■ Dataset items
[Start of section]

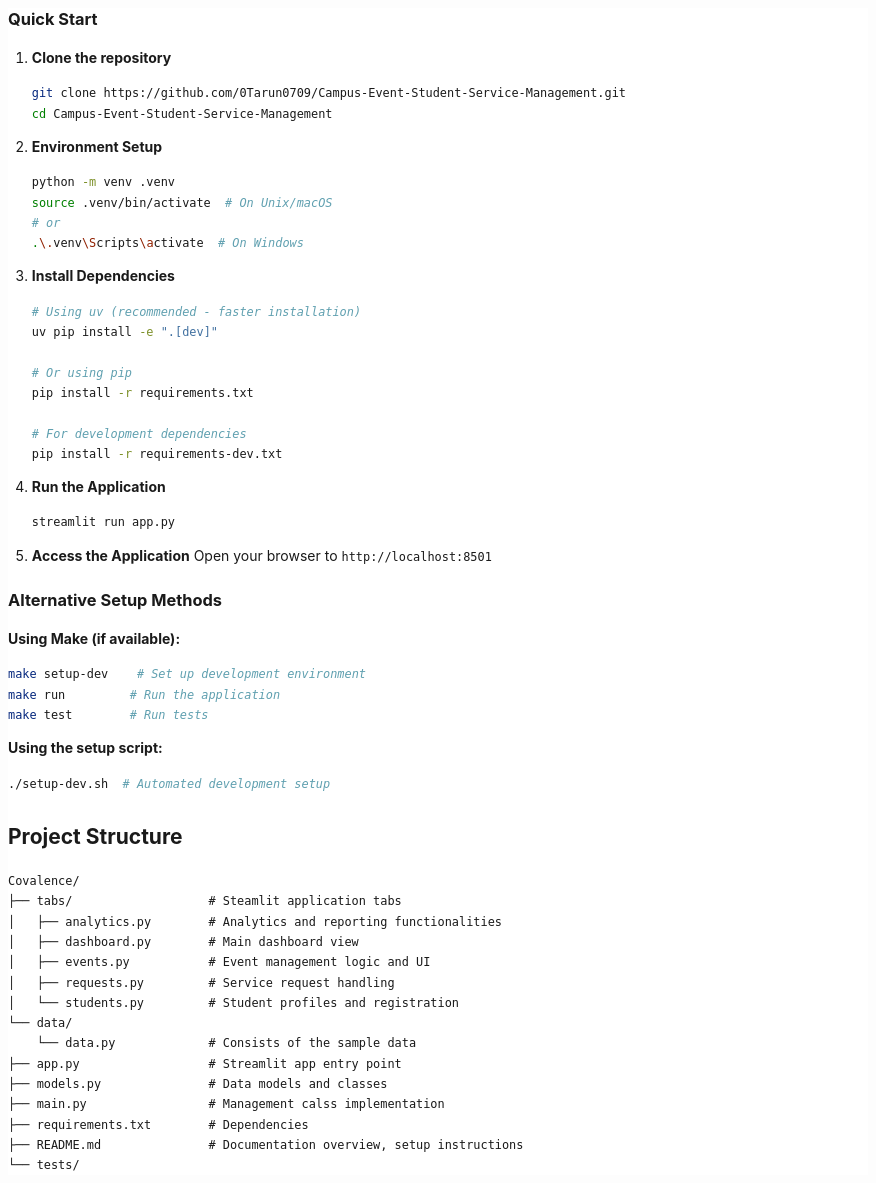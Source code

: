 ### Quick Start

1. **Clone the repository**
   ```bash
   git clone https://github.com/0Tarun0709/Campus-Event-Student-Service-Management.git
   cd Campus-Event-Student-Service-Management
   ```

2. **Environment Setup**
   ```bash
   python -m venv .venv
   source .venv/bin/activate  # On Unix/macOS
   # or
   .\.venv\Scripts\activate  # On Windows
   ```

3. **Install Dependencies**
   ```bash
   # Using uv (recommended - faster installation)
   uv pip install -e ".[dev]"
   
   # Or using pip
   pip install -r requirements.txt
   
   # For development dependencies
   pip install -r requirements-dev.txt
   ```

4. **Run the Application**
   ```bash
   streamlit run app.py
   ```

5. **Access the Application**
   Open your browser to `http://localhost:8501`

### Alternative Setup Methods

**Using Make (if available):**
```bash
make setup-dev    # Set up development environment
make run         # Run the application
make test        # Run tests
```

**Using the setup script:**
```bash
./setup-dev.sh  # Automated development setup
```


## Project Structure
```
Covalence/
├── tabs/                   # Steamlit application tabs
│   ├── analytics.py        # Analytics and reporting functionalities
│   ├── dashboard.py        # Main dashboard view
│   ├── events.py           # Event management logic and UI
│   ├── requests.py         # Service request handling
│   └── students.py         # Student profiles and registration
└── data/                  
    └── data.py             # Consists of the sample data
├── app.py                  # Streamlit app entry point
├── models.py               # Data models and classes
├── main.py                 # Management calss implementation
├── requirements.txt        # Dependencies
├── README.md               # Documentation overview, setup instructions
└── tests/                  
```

[End of section]

■ Task details
Set the pictures aside and transcribe the data above exactly.

■ Output for this task
Source code

: ### Quick Start

1. **Clone the repository**
   ```bash
   git clone https://github.com/0Tarun0709/Campus-Event-Student-Service-Management.git
   cd Campus-Event-Student-Service-Management
   ```

2. **Environment Setup**
   ```bash
   python -m venv .venv
   source .venv/bin/activate  # On Unix/macOS
   # or
   .\.venv\Scripts\activate  # On Windows
   ```

3. **Install Dependencies**
   ```bash
   # Using uv (recommended - faster installation)
   uv pip install -e ".[dev]"
   
   # Or using pip
   pip install -r requirements.txt
   
   # For development dependencies
   pip install -r requirements-dev.txt
   ```

4. **Run the Application**
   ```bash
   streamlit run app.py
   ```

5. **Access the Application**
   Open your browser to `http://localhost:8501`

### Alternative Setup Methods

**Using Make (if available):**
```bash
make setup-dev    # Set up development environment
make run         # Run the application
make test        # Run tests
```

**Using the setup script:**
```bash
./setup-dev.sh  # Automated development setup
```


## Project Structure
```
Covalence/
├── tabs/                   # Steamlit application tabs
│   ├── analytics.py        # Analytics and reporting functionalities
│   ├── dashboard.py        # Main dashboard view
│   ├── events.py           # Event management logic and UI
│   ├── requests.py         # Service request handling
│   └── students.py         # Student profiles and registration
└── data/                  
    └── data.py             # Consists of the sample data
├── app.py                  # Streamlit app entry point
├── models.py               # Data models and classes
├── main.py                 # Management calss implementation
├── requirements.txt        # Dependencies
├── README.md               # Documentation overview, setup instructions
└── tests/                  
```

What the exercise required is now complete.